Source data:

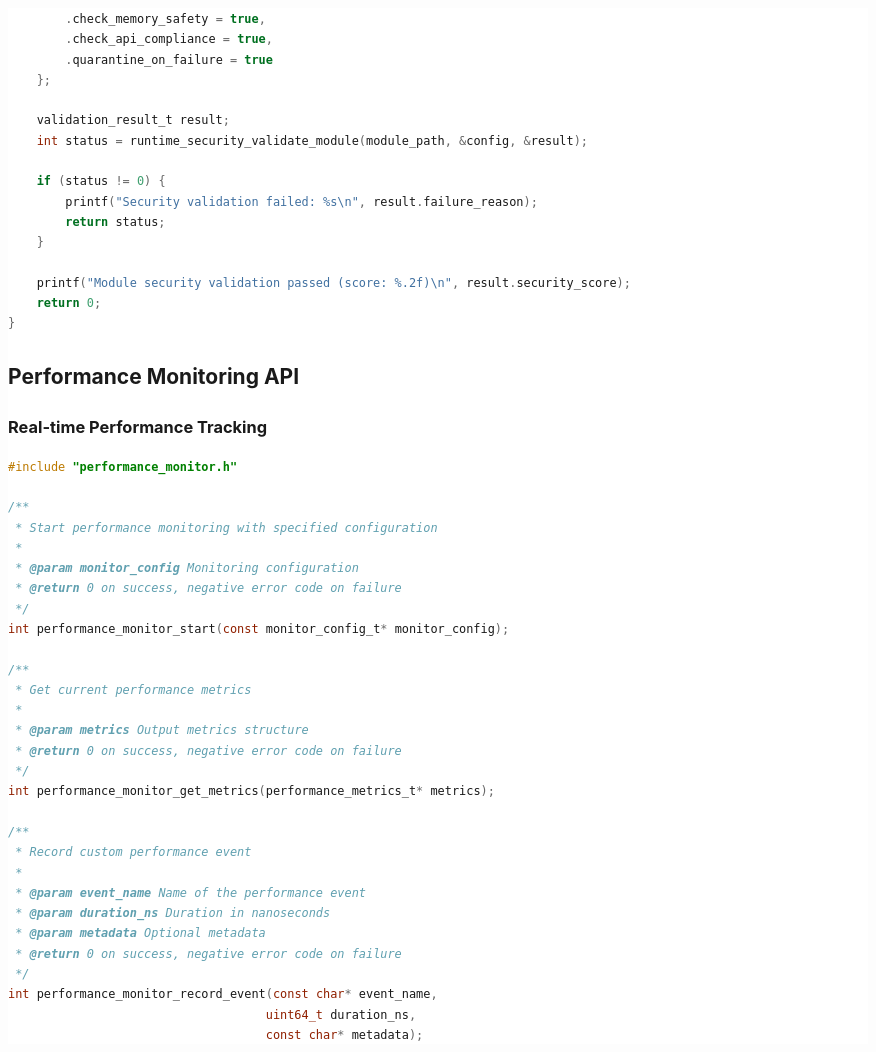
 ```c
        .check_memory_safety = true,
        .check_api_compliance = true,
        .quarantine_on_failure = true
    };
    
    validation_result_t result;
    int status = runtime_security_validate_module(module_path, &config, &result);
    
    if (status != 0) {
        printf("Security validation failed: %s\n", result.failure_reason);
        return status;
    }
    
    printf("Module security validation passed (score: %.2f)\n", result.security_score);
    return 0;
}
```

## Performance Monitoring API

### Real-time Performance Tracking

```c
#include "performance_monitor.h"

/**
 * Start performance monitoring with specified configuration
 * 
 * @param monitor_config Monitoring configuration
 * @return 0 on success, negative error code on failure
 */
int performance_monitor_start(const monitor_config_t* monitor_config);

/**
 * Get current performance metrics
 * 
 * @param metrics Output metrics structure
 * @return 0 on success, negative error code on failure
 */
int performance_monitor_get_metrics(performance_metrics_t* metrics);

/**
 * Record custom performance event
 * 
 * @param event_name Name of the performance event
 * @param duration_ns Duration in nanoseconds
 * @param metadata Optional metadata
 * @return 0 on success, negative error code on failure
 */
int performance_monitor_record_event(const char* event_name,
                                    uint64_t duration_ns,
                                    const char* metadata);
```
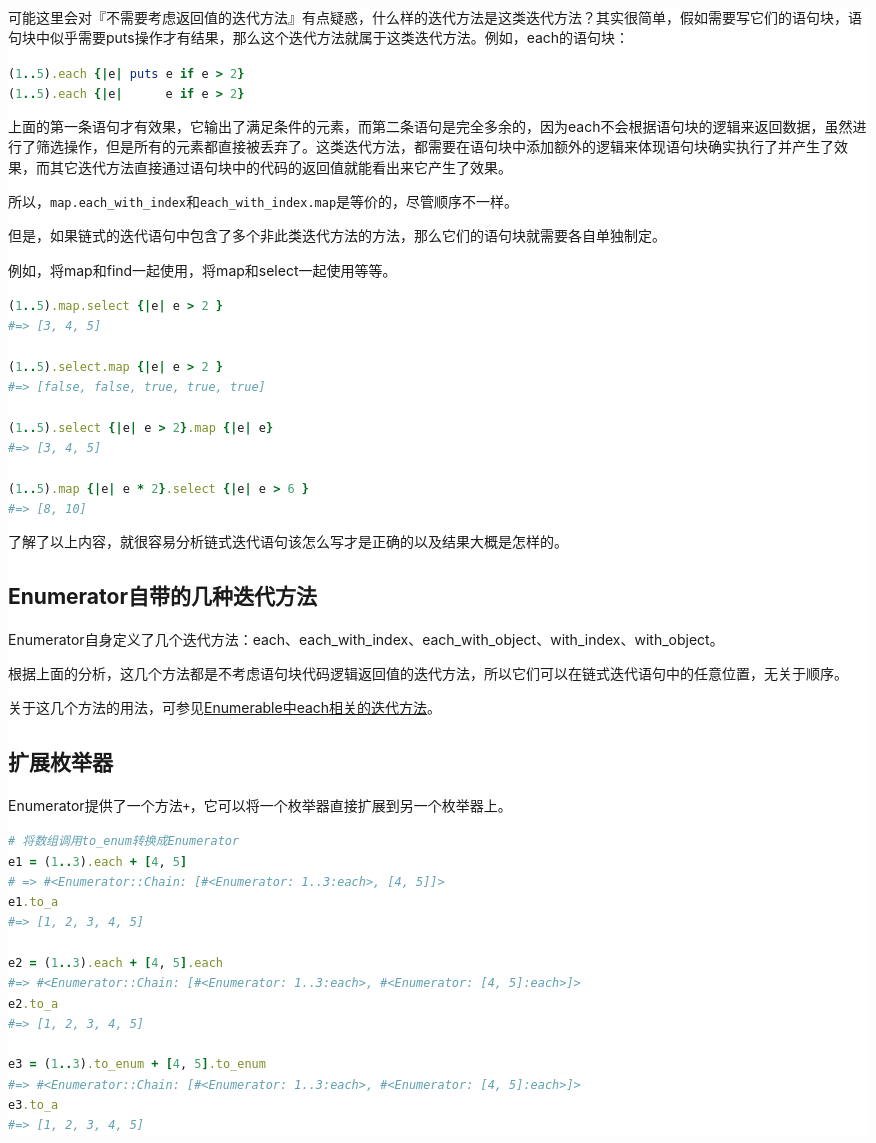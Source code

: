可能这里会对『不需要考虑返回值的迭代方法』有点疑惑，什么样的迭代方法是这类迭代方法？其实很简单，假如需要写它们的语句块，语句块中似乎需要puts操作才有结果，那么这个迭代方法就属于这类迭代方法。例如，each的语句块：
```ruby
(1..5).each {|e| puts e if e > 2}
(1..5).each {|e|      e if e > 2}
```

上面的第一条语句才有效果，它输出了满足条件的元素，而第二条语句是完全多余的，因为each不会根据语句块的逻辑来返回数据，虽然进行了筛选操作，但是所有的元素都直接被丢弃了。这类迭代方法，都需要在语句块中添加额外的逻辑来体现语句块确实执行了并产生了效果，而其它迭代方法直接通过语句块中的代码的返回值就能看出来它产生了效果。

所以，`map.each_with_index`和`each_with_index.map`是等价的，尽管顺序不一样。

但是，如果链式的迭代语句中包含了多个非此类迭代方法的方法，那么它们的语句块就需要各自单独制定。

例如，将map和find一起使用，将map和select一起使用等等。
```ruby
(1..5).map.select {|e| e > 2 }
#=> [3, 4, 5]

(1..5).select.map {|e| e > 2 }
#=> [false, false, true, true, true]

(1..5).select {|e| e > 2}.map {|e| e}
#=> [3, 4, 5]

(1..5).map {|e| e * 2}.select {|e| e > 6 }
#=> [8, 10]
```

了解了以上内容，就很容易分析链式迭代语句该怎么写才是正确的以及结果大概是怎样的。

## Enumerator自带的几种迭代方法

Enumerator自身定义了几个迭代方法：each、each_with_index、each_with_object、with_index、with_object。

根据上面的分析，这几个方法都是不考虑语句块代码逻辑返回值的迭代方法，所以它们可以在链式迭代语句中的任意位置，无关于顺序。

关于这几个方法的用法，可参见[Enumerable中each相关的迭代方法](/ruby/ruby_enumerable#blogiterator)。

## 扩展枚举器

Enumerator提供了一个方法`+`，它可以将一个枚举器直接扩展到另一个枚举器上。

```ruby
# 将数组调用to_enum转换成Enumerator
e1 = (1..3).each + [4, 5]
# => #<Enumerator::Chain: [#<Enumerator: 1..3:each>, [4, 5]]>
e1.to_a
#=> [1, 2, 3, 4, 5]

e2 = (1..3).each + [4, 5].each
#=> #<Enumerator::Chain: [#<Enumerator: 1..3:each>, #<Enumerator: [4, 5]:each>]>
e2.to_a
#=> [1, 2, 3, 4, 5]

e3 = (1..3).to_enum + [4, 5].to_enum
#=> #<Enumerator::Chain: [#<Enumerator: 1..3:each>, #<Enumerator: [4, 5]:each>]>
e3.to_a
#=> [1, 2, 3, 4, 5]
```
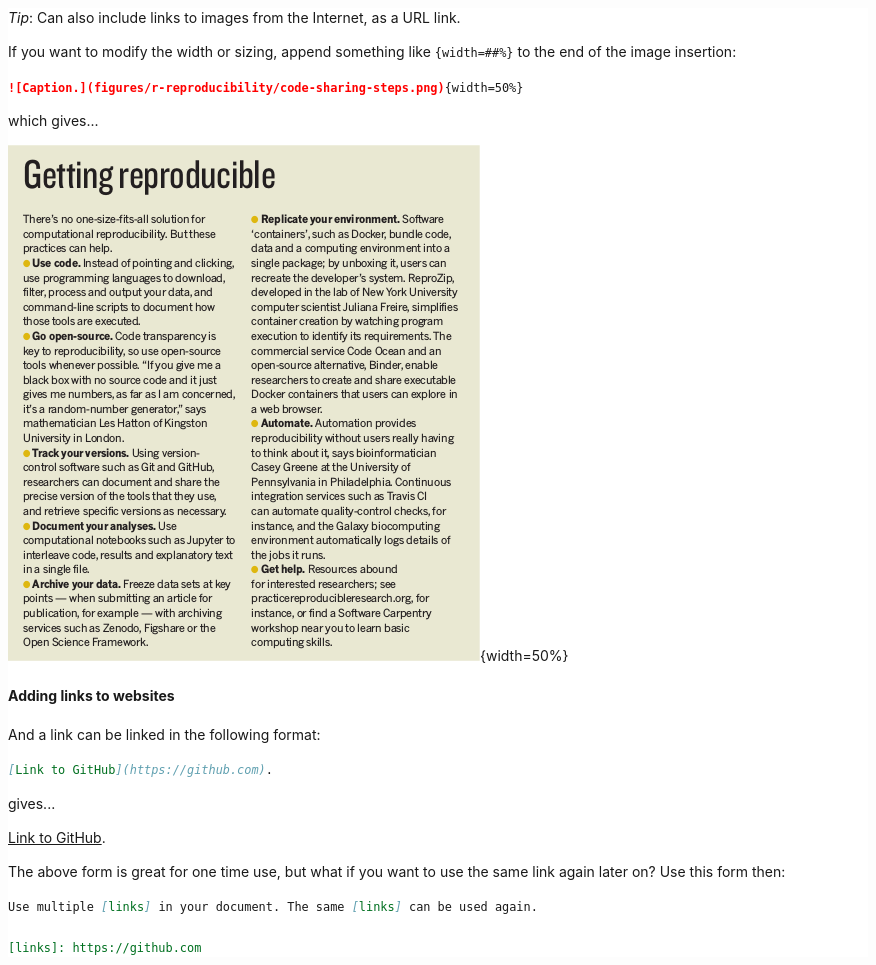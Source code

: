 *Tip*: Can also include links to images from the Internet, as a URL link.

If you want to modify the width or sizing, append something like `{width=##%}` to 
the end of the image insertion:

```markdown
![Caption.](figures/r-reproducibility/code-sharing-steps.png){width=50%}
```

which gives...

![Caption.](figures/r-reproducibility/code-sharing-steps.png){width=50%}

#### Adding links to websites

And a link can be linked in the following format:

```markdown
[Link to GitHub](https://github.com).
```

gives...

[Link to GitHub](https://github.com).

The above form is great for one time use, but what if you want to use the same link
again later on? Use this form then:

```markdown
Use multiple [links] in your document. The same [links] can be used again.

[links]: https://github.com
```


[^base-r]: You may encounter some who say you shouldn't rely on packages and
[^only-use-base]: You may hear some people say "oh, don't bother with R
[^1]: Footnote content.
[^1]: Footnote content.
[^1]: This is the first footnote.
[^reference]: This is the next footnote.
[^tinytex]: Knitting to PDF requires LaTeX, which you can install from [tinytex][tinytex]. 
[^md-to-word]: If you really want to do it, the best way is to create your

Instructions for the task: Give back every entry in its exact wording, leaving the pictures out.

Solution:
 ```c
        .check_memory_safety = true,
        .check_api_compliance = true,
        .quarantine_on_failure = true
    };
    
    validation_result_t result;
    int status = runtime_security_validate_module(module_path, &config, &result);
    
    if (status != 0) {
        printf("Security validation failed: %s\n", result.failure_reason);
        return status;
    }
    
    printf("Module security validation passed (score: %.2f)\n", result.security_score);
    return 0;
}
```

## Performance Monitoring API

### Real-time Performance Tracking

```c
#include "performance_monitor.h"

/**
 * Start performance monitoring with specified configuration
 * 
 * @param monitor_config Monitoring configuration
 * @return 0 on success, negative error code on failure
 */
int performance_monitor_start(const monitor_config_t* monitor_config);

/**
 * Get current performance metrics
 * 
 * @param metrics Output metrics structure
 * @return 0 on success, negative error code on failure
 */
int performance_monitor_get_metrics(performance_metrics_t* metrics);

/**
 * Record custom performance event
 * 
 * @param event_name Name of the performance event
 * @param duration_ns Duration in nanoseconds
 * @param metadata Optional metadata
 * @return 0 on success, negative error code on failure
 */
int performance_monitor_record_event(const char* event_name,
                                    uint64_t duration_ns,
                                    const char* metadata);
```
Source code

:可能这里会对『不需要考虑返回值的迭代方法』有点疑惑，什么样的迭代方法是这类迭代方法？其实很简单，假如需要写它们的语句块，语句块中似乎需要puts操作才有结果，那么这个迭代方法就属于这类迭代方法。例如，each的语句块：
```ruby
(1..5).each {|e| puts e if e > 2}
(1..5).each {|e|      e if e > 2}
```

上面的第一条语句才有效果，它输出了满足条件的元素，而第二条语句是完全多余的，因为each不会根据语句块的逻辑来返回数据，虽然进行了筛选操作，但是所有的元素都直接被丢弃了。这类迭代方法，都需要在语句块中添加额外的逻辑来体现语句块确实执行了并产生了效果，而其它迭代方法直接通过语句块中的代码的返回值就能看出来它产生了效果。

所以，`map.each_with_index`和`each_with_index.map`是等价的，尽管顺序不一样。

但是，如果链式的迭代语句中包含了多个非此类迭代方法的方法，那么它们的语句块就需要各自单独制定。

例如，将map和find一起使用，将map和select一起使用等等。
```ruby
(1..5).map.select {|e| e > 2 }
#=> [3, 4, 5]

(1..5).select.map {|e| e > 2 }
#=> [false, false, true, true, true]

(1..5).select {|e| e > 2}.map {|e| e}
#=> [3, 4, 5]

(1..5).map {|e| e * 2}.select {|e| e > 6 }
#=> [8, 10]
```

了解了以上内容，就很容易分析链式迭代语句该怎么写才是正确的以及结果大概是怎样的。

## Enumerator自带的几种迭代方法

Enumerator自身定义了几个迭代方法：each、each_with_index、each_with_object、with_index、with_object。

根据上面的分析，这几个方法都是不考虑语句块代码逻辑返回值的迭代方法，所以它们可以在链式迭代语句中的任意位置，无关于顺序。

关于这几个方法的用法，可参见[Enumerable中each相关的迭代方法](/ruby/ruby_enumerable#blogiterator)。

## 扩展枚举器

Enumerator提供了一个方法`+`，它可以将一个枚举器直接扩展到另一个枚举器上。

```ruby
# 将数组调用to_enum转换成Enumerator
e1 = (1..3).each + [4, 5]
# => #<Enumerator::Chain: [#<Enumerator: 1..3:each>, [4, 5]]>
e1.to_a
#=> [1, 2, 3, 4, 5]

e2 = (1..3).each + [4, 5].each
#=> #<Enumerator::Chain: [#<Enumerator: 1..3:each>, #<Enumerator: [4, 5]:each>]>
e2.to_a
#=> [1, 2, 3, 4, 5]

e3 = (1..3).to_enum + [4, 5].to_enum
#=> #<Enumerator::Chain: [#<Enumerator: 1..3:each>, #<Enumerator: [4, 5]:each>]>
e3.to_a
#=> [1, 2, 3, 4, 5]
```
Source code

: *Tip*: Can also include links to images from the Internet, as a URL link.

If you want to modify the width or sizing, append something like `{width=##%}` to 
the end of the image insertion:

```markdown
![Caption.](figures/r-reproducibility/code-sharing-steps.png){width=50%}
```

which gives...

![Caption.](figures/r-reproducibility/code-sharing-steps.png){width=50%}

#### Adding links to websites

And a link can be linked in the following format:

```markdown
[Link to GitHub](https://github.com).
```

gives...

[Link to GitHub](https://github.com).

The above form is great for one time use, but what if you want to use the same link
again later on? Use this form then:

```markdown
Use multiple [links] in your document. The same [links] can be used again.

[links]: https://github.com
```


[^base-r]: You may encounter some who say you shouldn't rely on packages and
[^only-use-base]: You may hear some people say "oh, don't bother with R
[^1]: Footnote content.
[^1]: Footnote content.
[^1]: This is the first footnote.
[^reference]: This is the next footnote.
[^tinytex]: Knitting to PDF requires LaTeX, which you can install from [tinytex][tinytex]. 
[^md-to-word]: If you really want to do it, the best way is to create your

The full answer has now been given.